2000年8月4日 金曜日

徐京植(ソ・ギョンシク)さんに尋ねたこと


   昨日の「大日本帝国」の問題について、「松山大学国際フォーラム97」の事前研究会(1997/10/29)で当日の講師をなさっていた徐京植さんに質問してたことを思い出した。このときの徐京植さんのお答えは私にとっては「目から鱗」とまではいかなかったが、ずいぶん頭の整理になったのだった。ところがいまそれを読み直してみると今度ははっきり「目から鱗が落ちる」思いがした。私の頭脳の歩みの遅さを物語っているのだが、尊敬する徐さんが忘暮楼の悩みに直接丁寧に答えていただいたお宝的なお話でもあるので紹介しておきたい。

 まず、忘暮楼から徐(ソ)さんへの質問である。

  (前略)僕自身、この席に非常に似合わないかもしれないような基礎的なことなんですけど、わからないことがあるんです。できたらどう考えたらよいか教えていただきたいと思います。

 大日本帝国が推進した戦争の戦没者にね、僕らがいま年金を払っているわけですよね。で、これが、私にはわからないんですよね。なぜ侵略戦争で死んだ人のなかで、戦争や空襲でたくさんの日本人が死にましたけど、よりにもよって、戦没者だけ__ドイツはちょっと違うようですね__日本は戦没者のためだけにね、戦後の新しい国で生きてきた、青の戦争には何の責任もない私たちが、なぜ税金を払わなければならないのか、けしからんと思うんですよ。

 大体日本帝国は1945年に崩壊したんだと。よく、韓国・朝鮮(DPRK)が「日帝時代の……」ということを言いますけど、あの言葉は日本人が使わなきゃいけないんじゃないかと思いますね。「日帝時代はこうだった」と。「日帝時代だからこそ、日本が兵舎へ強制連行されて、兵隊にされて、あちこちで人も殺したけど殺されもした」というふうに日帝時代という言葉を僕らの方で使ったほうがいいんじゃないかと思うんですよ。

 それで、日本帝国と今の日本は断絶しているんだ、と思いたいわけです。断絶しているのだから、戦没者の遺族の年金は当時の主権者である天皇が支払うべきだ。われわれが支払うのは筋違いだ、そう思うのです。

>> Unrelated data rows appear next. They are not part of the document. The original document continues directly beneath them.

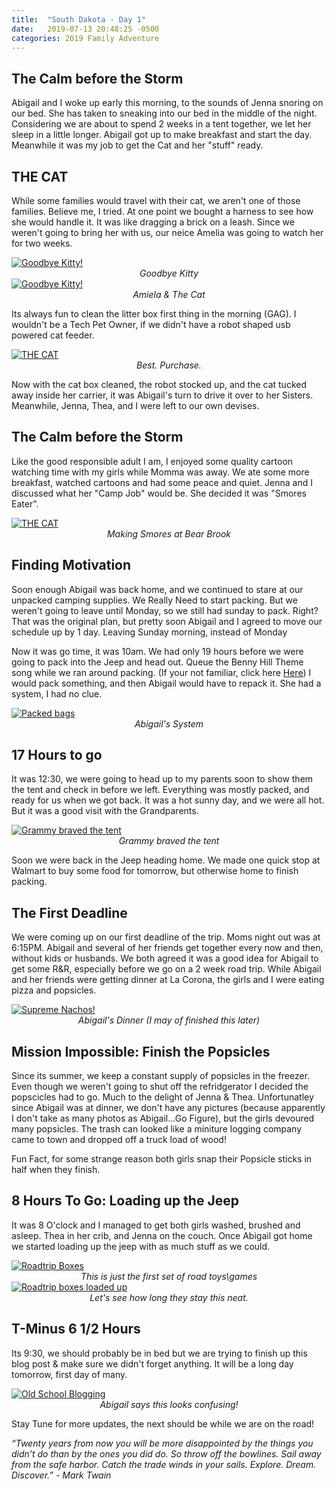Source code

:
 ```yaml
---
title:  "South Dakota - Day 1"
date:   2019-07-13 20:48:25 -0500
categories: 2019 Family Adventure
---
```

<h2 class="section-heading">The Calm before the Storm</h2>
<p>Abigail and I woke up early this morning, to the sounds of Jenna snoring on our bed. She has taken to sneaking into our bed in the middle of the night. Considering we are about to spend 2 weeks in a tent together, we let her sleep in a little longer. Abigail got up to make breakfast and start the day. Meanwhile it was my job to get the Cat and her "stuff" ready. </p>


<h2 class="section-heading">THE CAT</h2>
<p>While some families would travel with their cat, we aren't one of those families. Believe me, I tried. At one point we bought a harness to see how she would handle it. It was like dragging a brick on a leash. Since we weren't going to bring her with us, our neice Amelia was going to watch her for two weeks. </p>
<a href="#">
<img class="img-fluid" src="{{site.baseurl}}/assets/2019-SD\img\GoodByeKitty.JPG" alt="Goodbye Kitty!">
</a>
<center><em>Goodbye Kitty</em></center>
<a href="#">
<img class="img-fluid" src="{{site.baseurl}}/assets/2019-SD\img\Amiela_Kitty.JPG" alt="Goodbye Kitty!">
</a>
<center><em>Amiela & The Cat</em></center>

<p>Its always fun to clean the litter box first thing in the morning (GAG). I wouldn't be a Tech Pet Owner, if we didn't have a robot shaped usb powered cat feeder. </p>
<a href="#">
<img class="img-fluid" src="{{site.baseurl}}/assets/2019-SD\img\CatFeeder.JPG" alt="THE CAT">
</a>
<center><em>Best. Purchase.</em></center>
<p>Now with the cat box cleaned, the robot stocked up, and the cat tucked away inside her carrier, it was Abigail's turn to drive it over to her Sisters. Meanwhile, Jenna, Thea, and I were left to our own devises.</p>
<h2 class="section-heading">The Calm before the Storm</h2>
<p> Like the good responsible adult I am, I enjoyed some quality cartoon watching time with my girls while Momma was away. We ate some more breakfast, watched cartoons and had some peace and quiet. Jenna and I discussed what her "Camp Job" would be. She decided it was "Smores Eater".</p>
<a href="#">
<img class="img-fluid" src="{{site.baseurl}}/assets/2019-SD\img\JRP_Marshmellow.JPG" alt="THE CAT">
</a>
<center><em>Making Smores at Bear Brook</em></center>
<h2 class="section-heading">Finding Motivation</h2>
<p>Soon enough Abigail was back home, and we continued to stare at our unpacked camping supplies. We Really Need to start packing. But we weren't going to leave until Monday, so we still had sunday to pack. Right? That was the original plan, but pretty soon Abigail and I agreed to move our schedule up by 1 day. Leaving Sunday morning, instead of Monday </p>
<p>Now it was go time, it was 10am. We had only 19 hours before we were going to pack into the Jeep and head out. Queue the Benny Hill Theme song while we ran around packing. (If your not familiar, click here <a target="_blank"href="https://www.youtube.com/watch?v=MK6TXMsvgQg&t=26s">Here</a>) I would pack something, and then Abigail would have to repack it. She had a system, I had no clue.</p>
<a href="#">
<img class="img-fluid" src="{{site.baseurl}}/assets/2019-SD\img\PackedBags.JPG" alt="Packed bags">
</a>
<center><em>Abigail's System</em></center>

<h2 class="section-heading">17 Hours to go</h2>
<p>It was 12:30, we were going to head up to my parents soon to show them the tent and check in before we left. Everything was mostly packed, and ready for us when we got back. It was a hot sunny day, and we were all hot. But it was a good visit with the Grandparents.</p>
<a href="#">
<img class="img-fluid" src="{{site.baseurl}}/assets/2019-SD\img\GrandparentsPike.JPG" alt="Grammy braved the tent">
</a>
<center><em>Grammy braved the tent</em></center>
<p>Soon we were back in the Jeep heading home. We made one quick stop at Walmart to buy some food for tomorrow, but otherwise home to finish packing. </p>
<h2 class="section-heading">The First Deadline</h2>
<p> We were coming up on our first deadline of the trip. Moms night out was at 6:15PM. Abigail and several of her friends get together every now and then, without kids or husbands. We both agreed it was a good idea for Abigail to get some R&R, especially before we go on a 2 week road trip. While Abigail and her friends were getting dinner at La Corona, the girls and I were eating pizza and popsicles. </p>
<a href="#">
<img class="img-fluid" src="{{site.baseurl}}/assets/2019-SD\img\ALP_DInner.JPG" alt="Supreme Nachos!">
</a>
<center><em>Abigail's Dinner (I may of finished this later)</em></center>
<h2 class="section-heading">Mission Impossible: Finish the Popsicles</h2>
<p>Since its summer, we keep a constant supply of popsicles in the freezer. Even though we weren't going to shut off the refridgerator I decided the popscicles had to go. Much to the delight of Jenna & Thea. Unfortunatley since Abigail was at dinner, we don't have any pictures (because apparently I don't take as many photos as Abigail...Go Figure), but the girls devoured many popsicles. The trash can looked like a miniture logging company came to town and dropped off a truck load of wood! </p>
<p>Fun Fact, for some strange reason both girls snap their Popsicle sticks in half when they finish. </p>

<h2>8 Hours To Go: Loading up the Jeep</h2>
<p> It was 8 O'clock and I managed to get both girls washed, brushed and asleep. Thea in her crib, and Jenna on the couch. Once Abigail got home we started loading up the jeep with as much stuff as we could. </p>
<a href="#">
<img class="img-fluid" src="{{site.baseurl}}/assets/2019-SD\img\RoadTrip_boxes.jpg" alt="Roadtrip Boxes">
</a>
<center><em>This is just the first set of road toys\games</em></center>
<a href="#">
<img class="img-fluid" src="{{site.baseurl}}/assets/2019-SD\img\RoadTrip_boxes_loadedUp.jpg" alt="Roadtrip boxes loaded up">
</a>
<center><em>Let's see how long they stay this neat.</em></center>

<h2 class="section-heading">T-Minus 6 1/2 Hours</h2>
<p>Its 9:30, we should probably be in bed but we are trying to finish up this blog post & make sure we didn't forget anything. It will be a long day tomorrow, first day of many.</p>
<a href="#">
<img class="img-fluid" src="{{site.baseurl}}/assets/2019-SD\img\WorkingonBlogPost.jpg" alt="Old School Blogging">
</a>
<center><em>Abigail says this looks confusing!</em></center>
<p>Stay Tune for more updates, the next should be while we are on the road!</p>


<p><i>“Twenty years from now you will be more disappointed by the things you didn’t do than by the ones you did do. So throw off the bowlines. Sail away from the safe harbor. Catch the trade winds in your sails. Explore. Dream. Discover.” - Mark Twain</i></p>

 ところが、そう考えるとですね、いわゆる従軍慰安婦の謝罪とか賠償の問題も現在の政府に責任がなくなってしまう。国家が断絶しているのなら、これができなくなってしまう。それはおかしい。やはり、日本政府が謝罪すべきだ、そんな考えが自分の中にある。この場合は、国家として連続しているという意識が僕の中にあるんですね。

 つまり、一方では「日帝時代は崩壊したんだ」「断絶があるんだ」と思い、一方では「責任とらんといけない」「責任は連続しているんだ」と思うわけで、もうこれは完全に自己矛盾に陥っているわけです。この辺をどう折り合いをつけていくべきか、このあたりについて、何かお話していただければと思うんですけど……よろしくお願いします。


天気晴れ セミしきり 
昨日の出来事◆千葉すず選手のCASへの提訴棄却。でも、なめるなよ!という点では現代日本への影響大。◆県警本部長交代。前任東川氏は1999年2月から2000年8月まで1年半のみで警察庁長官監房室へ。宇和島誤認逮捕事件で県警関係者不処分にして県民の非難を受けた人、これは栄転なの?左遷なの?◆日本の人口、1億2607万1305人(2000・3・31現在)、前年より0.37%増。愛媛は5335人減。◆名古屋刑務所から受刑者全員1911人分のリストが流出。◆筑波大学付属病院、間違えて別の患者の肺の3分の1を切除。◆警視庁の1月から6月までのまとめ、「犯罪急増、摘発減少」。少年の殺人倍増。
今日の出来事◆『アイデンティティ・ポリティックスを越えて』(金泰泳・世界思想社)に取り掛かる。◆墓参。初めて伊予-大洲自動車道をはしる。墓の掃除をしてお経を上げた。二宮からイモやウリの漬物やさまざま頂いた。◆松山・日本コリア協会理事会。第3回韓国歴史旅行の参加者8名とのこと。松原事務局長にご苦労をかける。あと一杯会。◆例の松山「南北会談」の日時が正式に決まった。何とか結実させたい。忘暮楼は終日興奮気味である。